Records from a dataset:
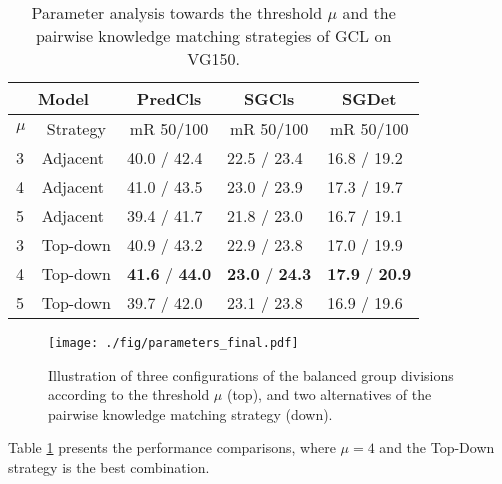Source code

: \documentclass[10pt,twocolumn,letterpaper]{article}
\begin{document}
\begin{table}
	\small
	\vspace{0.4cm}
	\begin{tabular}{p{0.4cm}<{\centering}|p{1.4cm}<{\centering}|p{1.4cm}<{\centering}|p{1.4cm}<{\centering}|p{1.4cm}<{\centering}}
		\hline
		\multicolumn{2}{c|}{Model} & \multicolumn{1}{c|}{PredCls}& \multicolumn{1}{c|}{SGCls}&\multicolumn{1}{c}{SGDet}
		\\ 
		
		\hline
		\multicolumn{1}{c|}{$\mu$} & \multicolumn{1}{c|}{Strategy} & \multicolumn{1}{c|}{mR 50/100} & \multicolumn{1}{c|}{mR 50/100} & \multicolumn{1}{c}{mR 50/100} \\ \hline
		3 & Adjacent &40.0 / 42.4 & 22.5 / 23.4  & 16.8 / 19.2    \\
		4 & Adjacent &41.0 / 43.5 &23.0 / 23.9  &17.3 / 19.7   \\
		5 & Adjacent &39.4 / 41.7   & 21.8 / 23.0   & 16.7 / 19.1    \\\hline
		3 & Top-down &40.9 / 43.2   &22.9 / 23.8  &17.0 / 19.9   \\
		4 & Top-down &\textbf{41.6} / \textbf{44.0} &\textbf{23.0} / \textbf{24.3}  &\textbf{17.9} / \textbf{20.9}  \\
		5 & Top-down &39.7 / 42.0   &23.1 / 23.8  &16.9 / 19.6   \\
		 \hline
	\end{tabular}
\vspace{0.02cm}
\caption{Parameter analysis towards the threshold $\mu$ and the pairwise knowledge matching strategies of GCL on VG150.}
\vspace{-0.2cm}
\label{result_PA}
\end{table}

\begin{figure}[t]
	\centering
	\texttt{[image: ./fig/parameters\_final.pdf]}
	\vspace{-0.5cm}
	\caption{Illustration of three configurations of the balanced group divisions according to the threshold $\mu$ (top), and two alternatives of the pairwise knowledge matching strategy (down).}
	\vspace{-0.4cm}
	\label{parameters}
\end{figure}


Table \ref{result_PA} presents the performance comparisons, where $\mu=4$ and the Top-Down strategy is the best combination. 
\end{document}
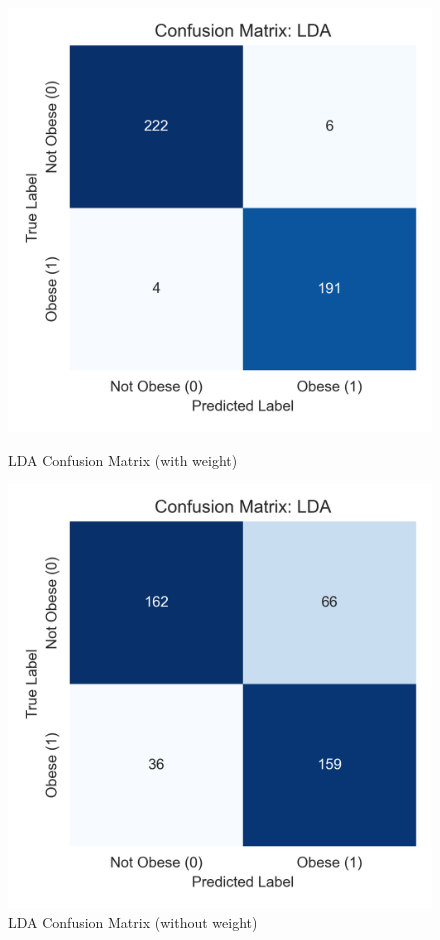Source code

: \documentclass[a4paper,12pt]{article}
\begin{document}
\begin{figure}[H]
\centering
\begin{minipage}{0.35\textwidth}
    \centering
    \includegraphics[width=\linewidth]{lda_confusion.png}
    \caption{LDA Confusion Matrix (with weight)}
\end{minipage}
\hspace{0.04\textwidth}
\begin{minipage}{0.35\textwidth}
    \centering
    \includegraphics[width=\linewidth]{lda_confusion_withoutWeight.png}
    \caption{LDA Confusion Matrix (without weight)}
\end{minipage}
\label{fig:lda_weight_comparison}
\end{figure}
\end{document}
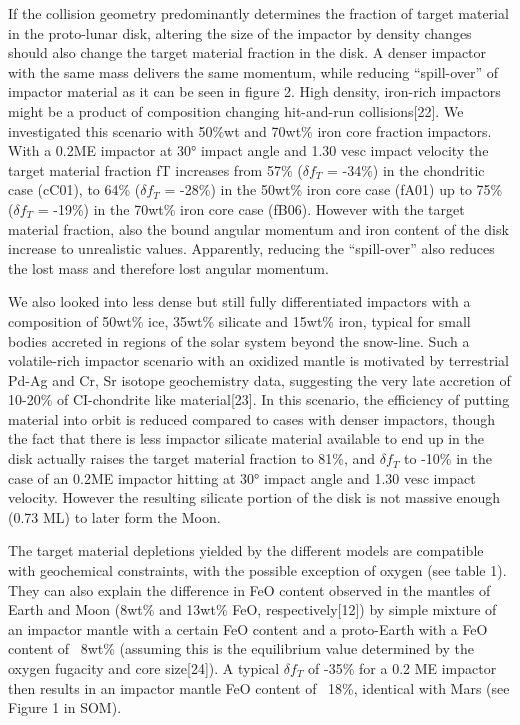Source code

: If the collision geometry predominantly determines the fraction of target material in the proto-lunar disk, altering the size of the impactor by density changes should also change the target material fraction in the disk. A denser impactor with the same mass delivers the same momentum, while reducing “spill-over” of impactor material as it can be seen in figure 2. High density, iron-rich impactors might be a product of composition changing hit-and-run collisions[22]. We investigated this scenario with 50\%wt and 70wt\% iron core fraction impactors. With a 0.2ME impactor at 30° impact angle and 1.30 vesc impact velocity the target material fraction fT increases from 57\% ($\delta f_{T}$ = -34\%) in the chondritic case (cC01), to 64\% ($\delta f_{T}$ = -28\%) in the 50wt\% iron core case (fA01) up to 75\% ($\delta f_{T}$ = -19\%) in the 70wt\% iron core case (fB06). However with the target material fraction, also the bound angular momentum and iron content of the disk increase to unrealistic values. Apparently, reducing the “spill-over” also reduces the lost mass and therefore lost angular momentum. 

We also looked into less dense but still fully differentiated impactors with a composition of 50wt\% ice, 35wt\% silicate and 15wt\% iron, typical for small bodies accreted in regions of the solar system beyond the snow-line. Such a volatile-rich impactor scenario with an oxidized mantle is motivated  by terrestrial Pd-Ag and Cr, Sr isotope geochemistry data, suggesting the very late accretion of 10-20\% of CI-chondrite like material[23]. In this scenario, the efficiency of putting material into orbit is reduced compared to cases with denser impactors, though the fact that there is less impactor silicate material available to end up in the disk actually raises the target material fraction to 81\%, and $\delta f_{T}$ to -10\% in the case of an 0.2ME impactor hitting at 30° impact angle and 1.30 vesc impact velocity. However the resulting silicate portion of the disk is not massive enough (0.73 ML) to later form the Moon.  

The target material depletions yielded by the different models are compatible with geochemical constraints, with the possible exception of oxygen (see table 1). They can also explain the difference in FeO content observed in the mantles of Earth and Moon (8wt\% and 13wt\% FeO, respectively[12]) by simple mixture of an impactor mantle with a certain FeO content and a proto-Earth with a FeO content of ~8wt\% (assuming this is the equilibrium value determined by the oxygen fugacity and core size[24]). A typical $\delta f_{T}$ of -35\% for a 0.2 ME impactor then results in an impactor mantle FeO content of ~18\%, identical with Mars (see Figure 1 in SOM).

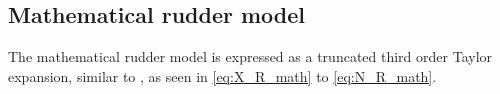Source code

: \subsection{Mathematical rudder model}
\label{sec:mathematical_rudder_model}
The mathematical rudder model is expressed as a truncated third order Taylor expansion, similar to \citet{abkowitz_ship_1964}, as seen in \autoref{eq:X_R_math} to \autoref{eq:N_R_math}.
\begin{equation}
    \label{eq:X_R_math}
    
\end{equation}
%
\begin{equation}
    \label{eq:Y_R_math}
    
\end{equation}
%
\begin{equation}
    \label{eq:N_R_math}
    
\end{equation}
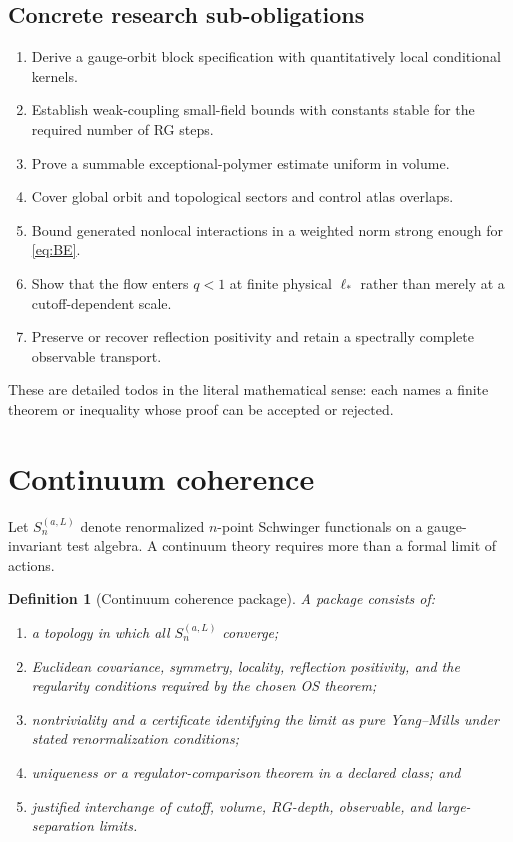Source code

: \documentclass[11pt]{article}
\newtheorem{definition}{Definition}[section]
\theoremstyle{remark}
\begin{document}
\subsection{Concrete research sub-obligations}

\begin{enumerate}[label=\textbf{BE\arabic*.},leftmargin=3em]
\item Derive a gauge-orbit block specification with quantitatively local
      conditional kernels.
\item Establish weak-coupling small-field bounds with constants stable for the
      required number of RG steps.
\item Prove a summable exceptional-polymer estimate uniform in volume.
\item Cover global orbit and topological sectors and control atlas overlaps.
\item Bound generated nonlocal interactions in a weighted norm strong enough
      for \eqref{eq:BE}.
\item Show that the flow enters $q<1$ at finite physical $\ell_*$ rather than
      merely at a cutoff-dependent scale.
\item Preserve or recover reflection positivity and retain a spectrally
      complete observable transport.
\end{enumerate}

These are detailed todos in the literal mathematical sense: each names a
finite theorem or inequality whose proof can be accepted or rejected.

\section{Continuum coherence}

Let $S_n^{(a,L)}$ denote renormalized $n$-point Schwinger functionals on a
gauge-invariant test algebra.  A continuum theory requires more than a formal
limit of actions.

\begin{definition}[Continuum coherence package]
A package consists of:
\begin{enumerate}[label=(\roman*)]
\item a topology in which all $S_n^{(a,L)}$ converge;
\item Euclidean covariance, symmetry, locality, reflection positivity, and
      the regularity conditions required by the chosen OS theorem;
\item nontriviality and a certificate identifying the limit as pure
      Yang--Mills under stated renormalization conditions;
\item uniqueness or a regulator-comparison theorem in a declared class; and
\item justified interchange of cutoff, volume, RG-depth, observable, and
      large-separation limits.
\end{enumerate}
\end{definition}
\end{document}
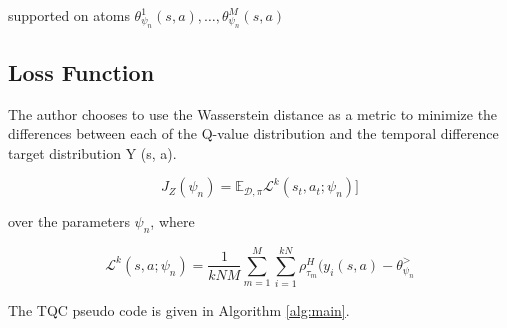 supported on atoms $ \theta_{\psi_n}^1(s,a), \dots, \theta_{\psi_n}^M(s,a) $ 






\subsection{Loss Function}

The author chooses to use the Wasserstein distance as a metric to minimize 
the differences between each of the Q-value distribution  
and the temporal difference target distribution Y (s, a).

\begin{equation}
  J_Z (\psi_n) = \mathbb{E}_{\mathcal{D}, \pi} \mathcal{L}^k(s_t,a_t; \psi_n)]
\end{equation}

over the parameters $\psi_n$, where

\begin{equation}
  \mathcal{L}^k(s,a; \psi_n) = \frac{1}{kNM} \sum_{m=1}^M \sum_{i=1}^{kN} \rho_{ \tau_m}^H(y_i(s, a) - \theta_{\psi_n}^>
\end{equation}



The TQC pseudo code is given in Algorithm \ref{alg:main}.   



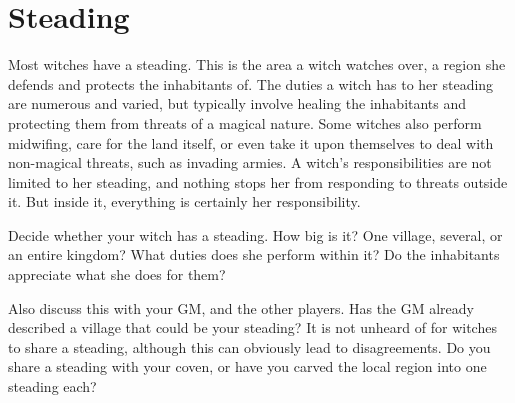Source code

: \section{Steading}

Most witches have a steading.
This is the area a witch watches over, a region she defends and protects the inhabitants of.
The duties a witch has to her steading are numerous and varied, but typically involve healing the inhabitants and protecting them from threats of a magical nature.
Some witches also perform midwifing, care for the land itself, or even take it upon themselves to deal with non-magical threats, such as invading armies.
A witch's responsibilities are not limited to her steading, and nothing stops her from responding to threats outside it.
But inside it, everything is certainly her responsibility.

Decide whether your witch has a steading.
How big is it?
One village, several, or an entire kingdom?
What duties does she perform within it?
Do the inhabitants appreciate what she does for them?

Also discuss this with your GM, and the other players.
Has the GM already described a village that could be your steading?
It is not unheard of for witches to share a steading, although this can obviously lead to disagreements.
Do you share a steading with your coven, or have you carved the local region into one steading each?
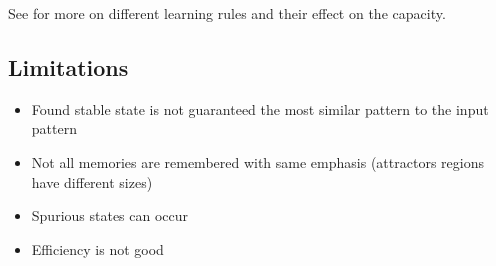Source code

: 
See \cite{Storkey1997} for more on different learning rules and their effect on the capacity.

\subsection{Limitations}
\begin{itemize}
\item Found stable state is not guaranteed the most similar pattern to the input pattern
\item Not all memories are remembered with same emphasis (attractors regions have different sizes)
\item Spurious states can occur
\item Efficiency is not good
\end{itemize}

» Goal of the exercise
Find the number of lines in the entries above that hold the string "your", and write only that number.

» Task answer
4